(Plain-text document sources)

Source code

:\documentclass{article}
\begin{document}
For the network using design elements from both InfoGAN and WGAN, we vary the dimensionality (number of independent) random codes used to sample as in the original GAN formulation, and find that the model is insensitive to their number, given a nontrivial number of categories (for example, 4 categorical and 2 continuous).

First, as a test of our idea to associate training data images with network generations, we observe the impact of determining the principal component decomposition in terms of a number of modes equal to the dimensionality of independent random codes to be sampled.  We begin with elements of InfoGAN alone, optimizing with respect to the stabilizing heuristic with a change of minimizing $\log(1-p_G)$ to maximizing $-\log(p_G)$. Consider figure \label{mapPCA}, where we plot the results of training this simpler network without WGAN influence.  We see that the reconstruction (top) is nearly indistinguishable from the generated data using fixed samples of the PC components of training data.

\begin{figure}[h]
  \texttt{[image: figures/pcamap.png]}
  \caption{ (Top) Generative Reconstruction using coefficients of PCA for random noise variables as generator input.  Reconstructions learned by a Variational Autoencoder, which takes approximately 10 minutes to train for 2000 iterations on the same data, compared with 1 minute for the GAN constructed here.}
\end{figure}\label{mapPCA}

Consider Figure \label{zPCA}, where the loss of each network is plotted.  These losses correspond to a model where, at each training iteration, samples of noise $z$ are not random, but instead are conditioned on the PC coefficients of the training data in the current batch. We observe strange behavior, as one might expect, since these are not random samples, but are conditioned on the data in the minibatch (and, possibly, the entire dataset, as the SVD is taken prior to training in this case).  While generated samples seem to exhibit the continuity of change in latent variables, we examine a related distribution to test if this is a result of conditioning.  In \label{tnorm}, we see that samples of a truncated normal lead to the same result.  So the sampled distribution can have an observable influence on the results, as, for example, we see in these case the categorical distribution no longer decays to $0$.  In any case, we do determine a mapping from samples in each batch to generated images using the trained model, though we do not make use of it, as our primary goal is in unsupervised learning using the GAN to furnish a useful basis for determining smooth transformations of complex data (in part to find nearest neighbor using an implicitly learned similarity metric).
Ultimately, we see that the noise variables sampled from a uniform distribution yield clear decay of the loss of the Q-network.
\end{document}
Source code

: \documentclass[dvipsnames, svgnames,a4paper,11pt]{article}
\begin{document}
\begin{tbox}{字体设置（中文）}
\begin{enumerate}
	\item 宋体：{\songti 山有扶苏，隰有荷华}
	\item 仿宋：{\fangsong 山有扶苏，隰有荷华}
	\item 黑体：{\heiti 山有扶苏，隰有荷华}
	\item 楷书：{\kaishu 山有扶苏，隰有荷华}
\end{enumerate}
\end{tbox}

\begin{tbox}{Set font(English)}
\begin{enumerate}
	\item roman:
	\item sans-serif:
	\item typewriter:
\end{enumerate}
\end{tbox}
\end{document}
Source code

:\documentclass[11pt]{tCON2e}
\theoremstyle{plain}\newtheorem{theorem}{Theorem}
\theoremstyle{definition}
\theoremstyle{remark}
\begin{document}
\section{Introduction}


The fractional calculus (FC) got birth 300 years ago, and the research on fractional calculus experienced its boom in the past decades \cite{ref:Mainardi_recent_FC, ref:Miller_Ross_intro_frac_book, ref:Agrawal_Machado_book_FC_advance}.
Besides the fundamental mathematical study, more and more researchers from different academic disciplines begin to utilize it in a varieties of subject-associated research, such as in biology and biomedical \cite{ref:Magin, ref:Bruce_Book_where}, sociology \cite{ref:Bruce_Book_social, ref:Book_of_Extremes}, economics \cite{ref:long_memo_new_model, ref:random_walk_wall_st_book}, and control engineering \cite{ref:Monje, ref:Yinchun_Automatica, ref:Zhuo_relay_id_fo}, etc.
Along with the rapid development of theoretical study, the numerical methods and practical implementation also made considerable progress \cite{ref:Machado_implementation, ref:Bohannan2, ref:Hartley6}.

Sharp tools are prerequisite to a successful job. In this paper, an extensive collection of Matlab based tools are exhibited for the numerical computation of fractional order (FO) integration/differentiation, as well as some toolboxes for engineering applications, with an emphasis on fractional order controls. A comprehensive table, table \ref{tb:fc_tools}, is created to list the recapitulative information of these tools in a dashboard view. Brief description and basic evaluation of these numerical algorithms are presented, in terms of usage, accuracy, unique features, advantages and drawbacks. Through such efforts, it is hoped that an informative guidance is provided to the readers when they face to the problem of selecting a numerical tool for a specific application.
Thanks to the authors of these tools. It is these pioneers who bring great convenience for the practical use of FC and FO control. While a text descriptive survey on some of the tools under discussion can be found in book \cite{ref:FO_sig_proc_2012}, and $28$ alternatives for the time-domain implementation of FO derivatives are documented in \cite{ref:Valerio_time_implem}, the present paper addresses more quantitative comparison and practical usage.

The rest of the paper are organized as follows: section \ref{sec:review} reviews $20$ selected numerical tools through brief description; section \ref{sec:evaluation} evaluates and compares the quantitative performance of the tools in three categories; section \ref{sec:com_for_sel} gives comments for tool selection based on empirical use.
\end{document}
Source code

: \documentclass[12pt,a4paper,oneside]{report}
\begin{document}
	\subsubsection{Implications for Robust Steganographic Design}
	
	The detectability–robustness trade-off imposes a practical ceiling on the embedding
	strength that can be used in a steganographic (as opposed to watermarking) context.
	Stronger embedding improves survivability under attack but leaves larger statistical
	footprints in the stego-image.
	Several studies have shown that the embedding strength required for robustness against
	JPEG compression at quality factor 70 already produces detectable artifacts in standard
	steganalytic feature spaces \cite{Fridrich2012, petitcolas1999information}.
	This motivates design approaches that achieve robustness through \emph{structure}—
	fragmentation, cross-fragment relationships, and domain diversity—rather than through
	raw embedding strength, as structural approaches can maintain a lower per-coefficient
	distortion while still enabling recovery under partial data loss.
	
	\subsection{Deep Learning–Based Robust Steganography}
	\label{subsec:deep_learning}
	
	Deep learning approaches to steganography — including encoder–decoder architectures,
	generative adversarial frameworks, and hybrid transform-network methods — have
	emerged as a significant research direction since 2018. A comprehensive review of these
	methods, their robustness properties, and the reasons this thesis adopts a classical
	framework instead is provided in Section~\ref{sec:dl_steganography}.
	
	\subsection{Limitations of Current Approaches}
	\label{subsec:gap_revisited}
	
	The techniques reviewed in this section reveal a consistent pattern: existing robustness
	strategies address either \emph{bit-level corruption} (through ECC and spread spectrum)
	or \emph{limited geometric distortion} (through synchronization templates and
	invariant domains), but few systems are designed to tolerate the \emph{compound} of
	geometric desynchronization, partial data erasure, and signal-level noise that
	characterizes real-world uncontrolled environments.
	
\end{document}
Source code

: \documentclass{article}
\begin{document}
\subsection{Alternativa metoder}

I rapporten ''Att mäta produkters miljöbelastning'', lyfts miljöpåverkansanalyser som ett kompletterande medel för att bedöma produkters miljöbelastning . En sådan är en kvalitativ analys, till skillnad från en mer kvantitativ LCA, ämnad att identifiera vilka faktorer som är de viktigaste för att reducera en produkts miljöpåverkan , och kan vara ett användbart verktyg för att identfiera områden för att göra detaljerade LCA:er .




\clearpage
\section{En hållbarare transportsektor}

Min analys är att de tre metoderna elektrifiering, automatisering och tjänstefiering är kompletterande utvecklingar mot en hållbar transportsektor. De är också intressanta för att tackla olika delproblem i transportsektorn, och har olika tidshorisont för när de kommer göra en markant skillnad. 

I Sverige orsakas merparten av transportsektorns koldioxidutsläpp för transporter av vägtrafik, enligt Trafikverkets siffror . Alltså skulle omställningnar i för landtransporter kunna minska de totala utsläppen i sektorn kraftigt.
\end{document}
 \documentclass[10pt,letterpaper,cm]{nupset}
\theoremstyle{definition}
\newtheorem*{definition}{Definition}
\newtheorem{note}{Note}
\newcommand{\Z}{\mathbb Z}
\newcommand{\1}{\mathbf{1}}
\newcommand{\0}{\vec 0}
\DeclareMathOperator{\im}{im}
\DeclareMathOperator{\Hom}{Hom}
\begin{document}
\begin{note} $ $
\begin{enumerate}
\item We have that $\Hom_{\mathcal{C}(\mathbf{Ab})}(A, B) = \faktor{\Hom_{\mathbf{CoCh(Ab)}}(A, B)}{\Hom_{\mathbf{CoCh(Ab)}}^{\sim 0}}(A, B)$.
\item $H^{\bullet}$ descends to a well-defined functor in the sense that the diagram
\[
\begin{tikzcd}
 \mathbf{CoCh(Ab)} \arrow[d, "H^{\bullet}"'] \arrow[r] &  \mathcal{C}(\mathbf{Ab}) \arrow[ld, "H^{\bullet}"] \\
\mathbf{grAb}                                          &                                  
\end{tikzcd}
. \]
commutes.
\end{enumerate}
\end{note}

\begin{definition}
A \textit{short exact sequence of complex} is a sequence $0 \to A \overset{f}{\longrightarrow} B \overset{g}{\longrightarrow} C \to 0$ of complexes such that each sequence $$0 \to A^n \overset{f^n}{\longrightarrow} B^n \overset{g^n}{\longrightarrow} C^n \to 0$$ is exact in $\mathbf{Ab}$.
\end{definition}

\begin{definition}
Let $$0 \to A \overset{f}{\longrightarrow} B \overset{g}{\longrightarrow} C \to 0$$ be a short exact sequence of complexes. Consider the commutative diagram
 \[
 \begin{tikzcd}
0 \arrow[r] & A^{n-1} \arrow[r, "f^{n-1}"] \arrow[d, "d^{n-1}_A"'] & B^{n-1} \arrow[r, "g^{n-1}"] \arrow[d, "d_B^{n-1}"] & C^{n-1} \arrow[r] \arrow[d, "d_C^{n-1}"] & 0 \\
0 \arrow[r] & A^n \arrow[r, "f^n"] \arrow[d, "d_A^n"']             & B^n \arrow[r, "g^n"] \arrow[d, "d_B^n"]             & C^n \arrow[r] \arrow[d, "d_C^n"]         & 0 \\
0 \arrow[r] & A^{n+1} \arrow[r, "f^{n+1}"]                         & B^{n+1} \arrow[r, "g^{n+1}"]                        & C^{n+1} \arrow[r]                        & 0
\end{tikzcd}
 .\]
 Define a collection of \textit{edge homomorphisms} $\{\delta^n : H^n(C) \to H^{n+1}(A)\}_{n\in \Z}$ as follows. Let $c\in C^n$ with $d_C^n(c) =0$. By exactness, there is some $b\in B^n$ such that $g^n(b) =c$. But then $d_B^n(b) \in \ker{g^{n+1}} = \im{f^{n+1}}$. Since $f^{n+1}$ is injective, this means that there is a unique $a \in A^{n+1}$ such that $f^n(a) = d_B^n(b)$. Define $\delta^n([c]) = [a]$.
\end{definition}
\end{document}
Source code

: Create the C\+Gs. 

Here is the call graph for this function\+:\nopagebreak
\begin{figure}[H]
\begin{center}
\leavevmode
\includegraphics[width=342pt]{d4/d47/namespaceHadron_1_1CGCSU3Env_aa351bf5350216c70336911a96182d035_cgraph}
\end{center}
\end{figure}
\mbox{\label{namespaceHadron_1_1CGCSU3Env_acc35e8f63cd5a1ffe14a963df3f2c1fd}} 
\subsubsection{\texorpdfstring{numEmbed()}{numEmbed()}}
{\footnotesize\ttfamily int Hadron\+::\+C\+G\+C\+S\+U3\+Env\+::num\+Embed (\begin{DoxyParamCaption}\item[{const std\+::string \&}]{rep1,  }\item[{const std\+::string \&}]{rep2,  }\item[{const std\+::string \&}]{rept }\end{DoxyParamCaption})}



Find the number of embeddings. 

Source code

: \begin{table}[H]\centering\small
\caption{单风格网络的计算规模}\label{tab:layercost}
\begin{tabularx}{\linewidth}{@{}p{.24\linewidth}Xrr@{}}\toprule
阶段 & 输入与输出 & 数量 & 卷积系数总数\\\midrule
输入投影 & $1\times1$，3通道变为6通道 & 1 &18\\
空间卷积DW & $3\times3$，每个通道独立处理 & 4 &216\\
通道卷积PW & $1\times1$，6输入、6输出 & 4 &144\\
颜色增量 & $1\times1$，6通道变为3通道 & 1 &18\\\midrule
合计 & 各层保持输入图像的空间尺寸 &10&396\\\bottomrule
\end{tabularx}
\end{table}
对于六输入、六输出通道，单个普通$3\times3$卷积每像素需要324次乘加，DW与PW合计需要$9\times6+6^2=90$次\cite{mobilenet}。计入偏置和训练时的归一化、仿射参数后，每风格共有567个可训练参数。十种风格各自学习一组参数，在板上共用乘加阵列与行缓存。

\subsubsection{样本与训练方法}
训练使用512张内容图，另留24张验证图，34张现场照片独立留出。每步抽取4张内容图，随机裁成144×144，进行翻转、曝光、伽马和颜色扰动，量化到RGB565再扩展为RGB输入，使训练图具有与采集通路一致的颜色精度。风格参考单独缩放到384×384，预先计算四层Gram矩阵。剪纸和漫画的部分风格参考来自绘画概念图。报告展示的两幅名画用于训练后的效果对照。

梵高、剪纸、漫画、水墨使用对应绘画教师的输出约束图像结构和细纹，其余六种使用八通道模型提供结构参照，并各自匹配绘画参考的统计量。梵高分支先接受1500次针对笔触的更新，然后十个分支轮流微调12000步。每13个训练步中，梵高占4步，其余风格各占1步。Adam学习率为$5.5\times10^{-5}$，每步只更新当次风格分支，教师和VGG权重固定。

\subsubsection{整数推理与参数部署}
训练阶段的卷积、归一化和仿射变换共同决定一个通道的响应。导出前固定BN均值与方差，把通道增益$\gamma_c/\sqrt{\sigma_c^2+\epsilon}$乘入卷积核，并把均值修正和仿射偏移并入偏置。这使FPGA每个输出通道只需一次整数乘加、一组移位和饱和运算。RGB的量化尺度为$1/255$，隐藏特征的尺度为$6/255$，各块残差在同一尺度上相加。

** Work to complete **
Which lines above hold the string "newcommand"? Show each of them.

** Response area **
\newcommand{\Z}{\mathbb Z}
\newcommand{\1}{\mathbf{1}}
\newcommand{\0}{\vec 0}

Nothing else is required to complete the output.